Je n’arrivais pas à croire que j’avais oublié la tarte à la noix de pécan. C’était pratiquement l’un des plats de base de Thanksgiving.

Mais, à ma décharge, j’avais beaucoup de choses en tête.

Le train passa sur une bosse, et je me remuai dans mon siège, la tête posée contre la vitre, à observer le paysage défiler à toute vitesse.

J’arriverais à Heller dans une heure ; si seulement j’étais déjà là-bas.

Papa m’avait assuré qu’il était suffisamment en forme pour fêter Thanksgiving à la maison.

Mes frères n’arrêtaient pas de me dire à quel point il avait l’air mieux, et j’avais hâte de le voir en personne. J’avais hâte de tous les voir.

Je sentis mon cœur se détendre. Je me rendis compte à quel point j’étais soulagée de m’éloigner de New York. Même si c’était seulement pour deux jours, passer du temps loin de cette histoire de contrat allait me faire du bien.

Cela me donnerait de l’espace pour respirer et trouver un plan.

***

Après ce qui semblait une éternité, je montais enfin les marches de la maison de mon enfance.

Je toquai à la porte, et Lucas m’ouvrit, avant de m’envelopper dans ses bras pour me faire un gros câlin.

« Tu sens le train », dit-il en me faisant entrer dans la maison.

« Sympa de te revoir aussi », rétorquai-je en lui tirant la langue.

Une fois à l’intérieur, une vague de nostalgie me submergea. C’était l’endroit où j’avais grandi. La maison qui m’avait vue rire et pleurer tout autant.

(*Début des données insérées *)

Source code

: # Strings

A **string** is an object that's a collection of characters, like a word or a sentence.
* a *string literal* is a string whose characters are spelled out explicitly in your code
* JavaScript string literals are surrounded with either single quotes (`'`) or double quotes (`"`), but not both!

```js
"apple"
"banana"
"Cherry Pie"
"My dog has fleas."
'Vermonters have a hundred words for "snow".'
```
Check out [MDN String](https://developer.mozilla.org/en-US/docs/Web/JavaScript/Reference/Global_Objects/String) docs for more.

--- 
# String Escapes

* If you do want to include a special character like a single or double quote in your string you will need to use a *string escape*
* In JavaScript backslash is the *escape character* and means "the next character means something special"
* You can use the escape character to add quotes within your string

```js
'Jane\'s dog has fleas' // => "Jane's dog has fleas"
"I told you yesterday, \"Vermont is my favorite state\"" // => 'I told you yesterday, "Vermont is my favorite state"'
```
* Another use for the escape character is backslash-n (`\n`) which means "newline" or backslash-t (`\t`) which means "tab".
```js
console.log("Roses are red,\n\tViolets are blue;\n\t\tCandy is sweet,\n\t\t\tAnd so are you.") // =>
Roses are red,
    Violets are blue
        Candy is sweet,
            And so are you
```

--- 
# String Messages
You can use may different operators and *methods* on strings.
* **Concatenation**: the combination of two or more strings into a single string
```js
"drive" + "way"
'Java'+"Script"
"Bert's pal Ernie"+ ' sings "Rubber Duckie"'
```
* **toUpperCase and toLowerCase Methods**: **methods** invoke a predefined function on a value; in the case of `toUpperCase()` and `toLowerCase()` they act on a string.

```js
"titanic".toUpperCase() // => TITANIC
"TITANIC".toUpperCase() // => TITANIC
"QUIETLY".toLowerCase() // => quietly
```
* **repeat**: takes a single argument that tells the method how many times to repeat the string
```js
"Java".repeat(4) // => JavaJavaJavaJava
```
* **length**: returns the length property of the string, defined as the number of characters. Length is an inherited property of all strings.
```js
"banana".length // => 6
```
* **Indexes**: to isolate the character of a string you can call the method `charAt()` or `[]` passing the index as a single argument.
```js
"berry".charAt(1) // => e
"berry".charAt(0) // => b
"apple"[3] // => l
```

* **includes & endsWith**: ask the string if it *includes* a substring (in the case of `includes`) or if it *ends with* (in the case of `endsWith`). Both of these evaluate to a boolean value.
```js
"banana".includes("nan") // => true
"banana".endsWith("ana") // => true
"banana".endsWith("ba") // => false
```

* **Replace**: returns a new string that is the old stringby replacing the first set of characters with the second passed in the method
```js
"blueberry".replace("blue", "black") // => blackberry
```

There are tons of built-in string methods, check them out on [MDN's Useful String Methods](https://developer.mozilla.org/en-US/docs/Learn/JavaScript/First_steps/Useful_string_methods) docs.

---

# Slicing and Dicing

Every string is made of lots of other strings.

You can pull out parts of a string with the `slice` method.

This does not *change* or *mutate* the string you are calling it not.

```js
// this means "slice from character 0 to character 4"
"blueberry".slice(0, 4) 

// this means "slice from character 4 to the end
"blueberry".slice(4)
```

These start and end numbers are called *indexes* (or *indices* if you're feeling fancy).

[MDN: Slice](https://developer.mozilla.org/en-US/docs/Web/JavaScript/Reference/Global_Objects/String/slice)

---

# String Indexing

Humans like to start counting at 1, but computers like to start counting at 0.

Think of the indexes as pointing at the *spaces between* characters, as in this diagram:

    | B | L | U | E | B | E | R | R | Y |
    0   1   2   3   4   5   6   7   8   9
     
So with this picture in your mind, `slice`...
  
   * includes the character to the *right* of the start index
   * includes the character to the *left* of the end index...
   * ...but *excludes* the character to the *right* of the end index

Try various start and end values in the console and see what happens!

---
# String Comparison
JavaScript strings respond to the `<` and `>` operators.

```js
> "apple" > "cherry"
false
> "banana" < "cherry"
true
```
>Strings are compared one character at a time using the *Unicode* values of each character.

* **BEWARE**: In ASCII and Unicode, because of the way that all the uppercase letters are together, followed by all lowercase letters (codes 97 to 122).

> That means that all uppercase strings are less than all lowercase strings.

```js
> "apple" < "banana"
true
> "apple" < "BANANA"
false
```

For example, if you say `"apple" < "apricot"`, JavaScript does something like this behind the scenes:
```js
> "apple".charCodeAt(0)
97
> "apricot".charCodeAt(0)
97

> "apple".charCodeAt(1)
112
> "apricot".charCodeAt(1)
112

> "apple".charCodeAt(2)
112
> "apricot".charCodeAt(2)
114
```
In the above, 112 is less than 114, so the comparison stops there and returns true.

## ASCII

C’était l’endroit où Em et moi avions l’habitude de regarder en douce des DVD de films interdits au moins de seize ans, où Lucas et moi mangions le Nutella à même le pot.

Mais maintenant que j’étais de retour, avec tout ce qui s’était produit, elle semblait différente.

Comme si, quelque part, cette maison ne pouvait plus me protéger du monde extérieur.

« C’est elle ? Angie ? » Puis il apparut, traversant le couloir dans un fauteuil roulant. Il ressemblait plus à papa que l’homme dans le lit d’hôpital.

« PAPA ! » Je bondis vers lui et le serra fort dans mes bras. Il avait vraiment l’air en meilleure santé. Le fait de le voir hors de cet hôpital ne fit que renforcer ma détermination.

S’il fallait que je supporte un milliardaire en colère pour que mon père aille bien… alors, qu’il en soit ainsi.

« Bon sang, Angie, je suis ici », dit-il en riant. « Je n’irai nulle part, petit pois. À moins que tu ne m’y pousses en fauteuil. »

« Je sais. » Je tentai d’essuyer en douce une larme avant qu’elle ne quitte mon œil. « Je suis juste heureuse de te revoir. Tu as l’air en forme. »

« Prête à voir la dinde ? »

« Tu veux dire Danny ? » plaisantai-je.

« J’AI ENTENDU ! » cria Danny depuis le salon. Je savais qu’il était déjà assis sur le canapé à regarder le football, ses yeux collés à la télé.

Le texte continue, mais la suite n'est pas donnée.